文学と法学
出典: フリー百科事典『ウィキペディア(Wikipedia)』 (2020/11/16 01:49 UTC 版)
「イスラーム世界の少年愛」の記事における「文学と法学」の解説
文学は、美少年へのそれを含む愛に魅惑されるイスラーム文化のあり方を反映する。イスラーム文学史上の全てとは言わないまでも、そのほとんどにおいて、愛はまさしく愛であったのである。ウルドゥー語詩人ハズラト・モハーニーは「愛は全て無条件によし」という。恋人たちはこの文脈において殉教者であり、英雄と考えられた。恋人たちの狂気、不合理、忘我、そして常に乾ききりいずれ死に至る願望、欲求は、「イシュク」として現れ称賛されたのである。アラビア語の俚諺に言う。
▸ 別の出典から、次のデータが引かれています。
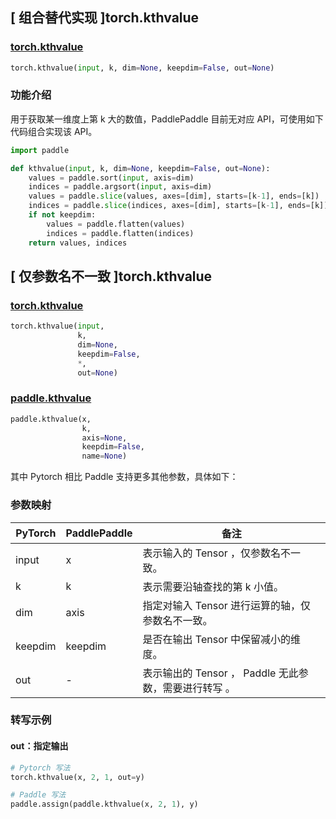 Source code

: ## [ 组合替代实现 ]torch.kthvalue

### [torch.kthvalue](https://pytorch.org/docs/stable/generated/torch.kthvalue.html?highlight=kthvalue#torch.kthvalue)

```python
torch.kthvalue(input, k, dim=None, keepdim=False, out=None)
```
### 功能介绍
用于获取某一维度上第 k 大的数值，PaddlePaddle 目前无对应 API，可使用如下代码组合实现该 API。
```python
import paddle

def kthvalue(input, k, dim=None, keepdim=False, out=None):
    values = paddle.sort(input, axis=dim)
    indices = paddle.argsort(input, axis=dim)
    values = paddle.slice(values, axes=[dim], starts=[k-1], ends=[k])
    indices = paddle.slice(indices, axes=[dim], starts=[k-1], ends=[k])
    if not keepdim:
        values = paddle.flatten(values)
        indices = paddle.flatten(indices)
    return values, indices
```
## [ 仅参数名不一致 ]torch.kthvalue
### [torch.kthvalue](https://pytorch.org/docs/stable/generated/torch.kthvalue.html?highlight=kthvalue#torch.kthvalue)

```python
torch.kthvalue(input,
               k,
               dim=None,
               keepdim=False,
               *,
               out=None)
```

### [paddle.kthvalue](https://www.paddlepaddle.org.cn/documentation/docs/zh/api/paddle/kthvalue_cn.html)

```python
paddle.kthvalue(x,
                k,
                axis=None,
                keepdim=False,
                name=None)
```

其中 Pytorch 相比 Paddle 支持更多其他参数，具体如下：

### 参数映射
| PyTorch       | PaddlePaddle | 备注                                                   |
| ------------- | ------------ | ------------------------------------------------------ |
| input         | x            | 表示输入的 Tensor ，仅参数名不一致。                   |
| k         | k           | 表示需要沿轴查找的第 k 小值。                   |
| dim         | axis            | 指定对输入 Tensor 进行运算的轴，仅参数名不一致。                   |
| keepdim         | keepdim            | 是否在输出 Tensor 中保留减小的维度。                   |
| out         | -            | 表示输出的 Tensor ， Paddle 无此参数，需要进行转写 。                   |

### 转写示例

#### out：指定输出
```python
# Pytorch 写法
torch.kthvalue(x, 2, 1, out=y)

# Paddle 写法
paddle.assign(paddle.kthvalue(x, 2, 1), y)
```
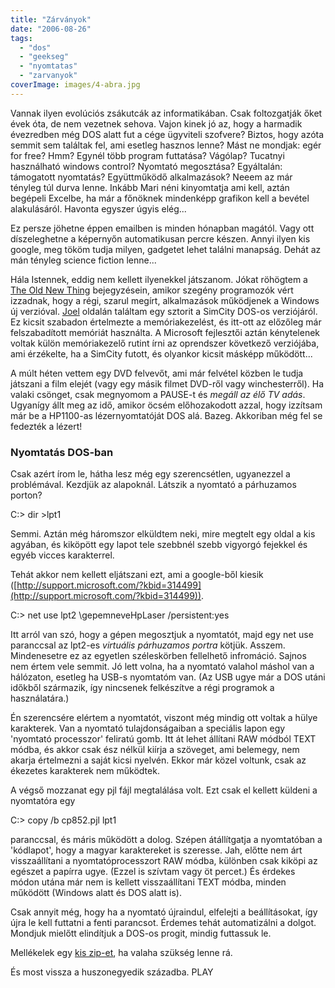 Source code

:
 ```yaml
---
title: "Zárványok"
date: "2006-08-26"
tags: 
  - "dos"
  - "geekseg"
  - "nyomtatas"
  - "zarvanyok"
coverImage: images/4-abra.jpg
---
```


Vannak ilyen evolúciós zsákutcák az informatikában. Csak foltozgatják őket évek óta, de nem vezetnek sehova. Vajon kinek jó az, hogy a harmadik évezredben még DOS alatt fut a cége ügyviteli szofvere? Biztos, hogy azóta semmit sem találtak fel, ami esetleg hasznos lenne? Mást ne mondjak: egér for free? Hmm? Egynél több program futtatása? Vágólap? Tucatnyi használható windows control? Nyomtató megosztása? Egyáltalán: támogatott nyomtatás? Együttműködő alkalmazások? Neeem az már tényleg túl durva lenne. Inkább Mari néni kinyomtatja ami kell, aztán begépeli Excelbe, ha már a főnöknek mindenképp grafikon kell a bevétel alakulásáról. Havonta egyszer úgyis elég...

Ez persze jöhetne éppen emailben is minden hónapban magától. Vagy ott díszeleghetne a képernyőn automatikusan percre készen. Annyi ilyen kis google, meg tököm tudja milyen, gadgetet lehet találni manapság. Dehát az mán tényleg science fiction lenne...

Hála Istennek, eddig nem kellett ilyenekkel játszanom. Jókat röhögtem a [The Old New Thing](http://blogs.msdn.com/oldnewthing/archive/2006/01/09/510781.aspx "The Old New Thing") bejegyzésein, amikor szegény programozók vért izzadnak, hogy a régi, szarul megírt, alkalmazások működjenek a Windows új verzióval. [Joel](http://www.joelonsoftware.com/articles/APIWar.html "Joel On Software") oldalán találtam egy sztorit a SimCity DOS-os verziójáról. Ez kicsit szabadon értelmezte a memóriakezelést, és itt-ott az előzőleg már felszabadított memóriát használta. A Microsoft fejlesztői aztán kénytelenek voltak külön memóriakezelő rutint írni az oprendszer következő verziójába, ami érzékelte, ha a SimCity futott, és olyankor kicsit másképp működött...

A múlt héten vettem egy DVD felvevőt, ami már felvétel közben le tudja játszani a film elejét (vagy egy másik filmet DVD-ről vagy winchesterről). Ha valaki csönget, csak megnyomom a PAUSE-t és _megáll az élő TV adás_. Ugyanígy állt meg az idő, amikor öcsém előhozakodott azzal, hogy izzítsam már be a HP1100-as lézernyomtatóját DOS alá. Bazeg. Akkoriban még fel se fedezték a lézert!

### Nyomtatás DOS-ban

Csak azért írom le, hátha lesz még egy szerencsétlen, ugyanezzel a problémával. Kezdjük az alapoknál. Látszik a nyomtató a párhuzamos porton?

C:> dir >lpt1

Semmi. Aztán még háromszor elküldtem neki, mire megtelt egy oldal a kis agyában, és kiköpött egy lapot tele szebbnél szebb vigyorgó fejekkel és egyéb vicces karakterrel.

Tehát akkor nem kellett eljátszani ezt, ami a google-ből kiesik ([http://support.microsoft.com/?kbid=314499](http://support.microsoft.com/?kbid=314499)).

C:> net use lpt2 \\gepemneveHpLaser  /persistent:yes

Itt arról van szó, hogy a gépen megosztjuk a nyomtatót, majd egy net use paranccsal az lpt2-es _virtuális párhuzamos portra_ kötjük. Asszem. Mindenesetre ez az egyetlen széleskörben fellelhető infromáció. Sajnos nem értem vele semmit. Jó lett volna, ha a nyomtató valahol máshol van a hálózaton, esetleg ha USB-s nyomtatóm van. (Az USB ugye már a DOS utáni időkből származik, így nincsenek felkészítve a régi programok a használatára.)

Én szerencsére elértem a nyomtatót, viszont még mindig ott voltak a hülye karakterek. Van a nyomtató tulajdonságaiban a speciális lapon egy 'nyomtató processzor' feliratú gomb. Itt át lehet állítani RAW módból TEXT módba, és akkor csak ész nélkül kiírja a szöveget, ami belemegy, nem akarja értelmezni a saját kicsi nyelvén. Ekkor már közel voltunk, csak az ékezetes karakterek nem működtek.

A végső mozzanat egy pjl fájl megtalálása volt. Ezt csak el kellett küldeni a nyomtatóra egy

C:> copy /b cp852.pjl lpt1

paranccsal, és máris működött a dolog. Szépen átállítgatja a nyomtatóban a 'kódlapot', hogy a magyar karaktereket is szeresse. Jah, előtte nem árt visszaállítani a nyomtatóprocesszort RAW módba, különben csak kiköpi az egészet a papírra ugye. (Ezzel is szívtam vagy öt percet.) És érdekes módon utána már nem is kellett visszaállítani TEXT módba, minden működött (Windows alatt és DOS alatt is).

Csak annyit még, hogy ha a nyomtató újraindul, elfelejti a beállításokat, így újra le kell futtatni a fenti parancsot. Érdemes tehát automatizálni a dolgot. Mondjuk mielőtt elindítjuk a DOS-os progit, mindig futtassuk le.

Mellékelek egy [kis zip-et](https://csokavar.hu/wp-content/uploads/2006/08/hp1100_DOS.zip), ha valaha szükség lenne rá.

És most vissza a huszonegyedik századba. PLAY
「イシュクは愛する者以外、全てを焼き尽くす劫火である」と。 少年愛の主題は散文にも多く現れるが、文化に最も多くの印を刻んだのは一貫して詩・韻文のジャンルであった。このトポスはイスラーム期のイベリア半島から北インドに及ぶものである。イベリア半島では、たとえばイブン・ハズムの「鳩の頸飾り」、エジプトではシャムスッディーン・ムハンマド・イブン・ハサン・アル=ナワージーの「ガゼルの草原」、バグダードではアラビア語詩人でも第一に名の挙がる「恐るべき人の子」アブー・ヌワースや、ペルシア語ではサアディーの「薔薇園(ゴレスターン)」、北インドのウルドゥー語詩ではミール・タキー・ミールやミールザー・ガーリブなどがいる。 預言者のハディースおよび法学上の学者たちの議論のなかにも、少年愛の慣行を言明して規制するものがある。シーア派のテクストでは男性が「少年との性的交渉を持った場合、少年が未成年であろうとも男性による少年の母、姉妹、娘との婚姻は違法である。また少年との性交に先立って、先述の女性らのいずれかと婚姻関係にある場合については婚姻関係に影響を及ぼすものではない。しかし、このような関係は避けるべきである」とある。また未成年者との関係についても言及し、行為者が成年男性であり、被行為者が未成年である場合は、適法ではないという明確な見地から好ましからざることであるとされる。またこのさい行為者の娘、兄弟姉妹は被行為者に対する責を負うことはない。 スンナ派でもこのような慣行に関して言及がある。四大法学派の一つマーリク法学派の創始者マーリク・イブン・アナスによれば「アムラード(青少年、髭のないもの)と性交は、未婚あるいは旅にある者についてはよい」とされる。 ハディースには非常に厳格なものもある。アブー・ダーウードの伝えるスナン(スンナの複数形)によれば「少年との同性愛関係をもった者。行為者、被行為者とも死」とするハディースがある。